Sep 28, 2009

I kinda like photography

March 2004

As a teenager, I didn’t have much of a clue as to what to do with life. It was the mid sixties and the world was swirling with great commotion: A society being dragged into the modern age, a cold war hanging over our heads, the Vietnam war off to the east, the music of the Beatles from down the road in Liverpool and the sounds of the Beach Boys beckoning from California. A fundamental change was about to happen as the leading edge of the baby boom generation was beginning to make itself known. And in my area of the Universe, I was surrounded by the world of show biz. This was the north of England, a seaside town called Blackpool, known as the entertainment capital of the north. I was young. Distractions were plenty.

As a family we had lived in Canada where I was born and as a kid I had moved from school to school because of the family moving from town to city. My father was a bank manager who moved to be promoted. Then my parents divorced and I moved to England with my mother. My studying was in a shambles. I had no consistency, no structure. Then one day when I was fifteen, my Mother took me aside, sat me down and asked me the most important question of my life. She was worried that I wouldn’t amount to anything if I carried on with my diversions rather than structuring my life around something. “So, what do you want to do with your life?” She asked. WOW. I was stumped. I hadn’t given it a thought. What was I to say? She then asked, “What do you like to do? What do you enjoy doing?”

Somehow, I knew this to be a turning point for me. I naturally thought of the theatre, show business, but I needed more time to think. I asked if I could answer her the next day. The next evening we continued the conversation. Suddenly this dreamer who had been shunted along by life, had to say something that would make a difference. I had thought at one point of wanting to run away and join the circus to become a clown. Maybe it was the smell of the grease paint or the elephants, or the nomadic life. Show biz seemed to be in my blood, but I had to be more practical.

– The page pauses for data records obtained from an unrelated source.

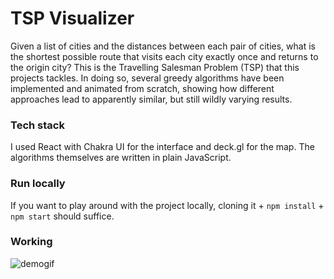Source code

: # TSP Visualizer

Given a list of cities and the distances between each pair of cities, what is the shortest possible route that visits each city exactly once and returns to the origin city? This is the Travelling Salesman Problem (TSP) that this projects tackles. In doing so, several greedy algorithms have been implemented and animated from scratch, showing how different approaches lead to apparently similar, but still wildly varying results. 


### Tech stack

I used React with Chakra UI for the interface and deck.gl for the map. The algorithms themselves are written in plain JavaScript.

### Run locally

If you want to play around with the project locally, cloning it + `npm install` + `npm start` should suffice.
### Working
![demogif](https://github.com/mshubham0403/Algo-Atlas/assets/75219721/1e278a66-1b0e-4fac-83aa-217a92b8ab3e)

Then, out of the blue, a little voice spoke to me from inside my head and I blurted out these words: “I kinda like photography.” I don’t know what made me say it. I didn’t have a good camera; I didn’t really take that many pictures. Again, perhaps it was the dreamer in me but it sounded practical. It was something I could learn and I had been inspired by the great photography of the National Geographic and films like Lawrence of Arabia, where I became the adventurer, the escapist and a desirous observer. That spark my mother had instigated in me put me on a career path of a lifetime as a photographer, a cinematographer and as a filmmaker.

I started as a beach photographer in Blackpool, and I went to college to learn how to do it properly until moving back to Canada to be hired by the Canadian Broadcasting Corporation in Toronto. They eventually sent me around the globe as a documentary cinematographer to places I had only dreamed about in my youth. This was the nomadic life. I saw real, exotic places from the pages of National Geographic and I got to see some of the railway tracks that Lawrence of Arabia had blown up in Northern Africa. I then became a Director of Photography filming feature films and TV series of Canadian and US drama, and this was definitely my circus. It all happened for me, that is, until California called and I moved to the South Bay area very near to the place where the Beach Boys beckoned me from, those many years ago.

It has been a dream of a life in my chosen professions of film making, storytelling and photography. I look back and I couldn’t think of doing anything else, and I’m now creating my own business to nurture my perpetual creative and wanderlust spirit, and to help corporations, non profit charities and individuals tell their stories on video.

Over the years, my mother and I have drifted apart but I will always thank her for parenting me at the right time in my life. She dragged something very precious out of me, my life. For what else could one ask of a parent but to inspire their children to discover their own true life-goals and independence, through encouragement?

We are all individuals who must follow our own dreams, and we almost always discover them with the help of people who pass through our lives with messages sent at the right time and the right place, like: It’s OK - go ahead - follow your dream – make your life. You have permission.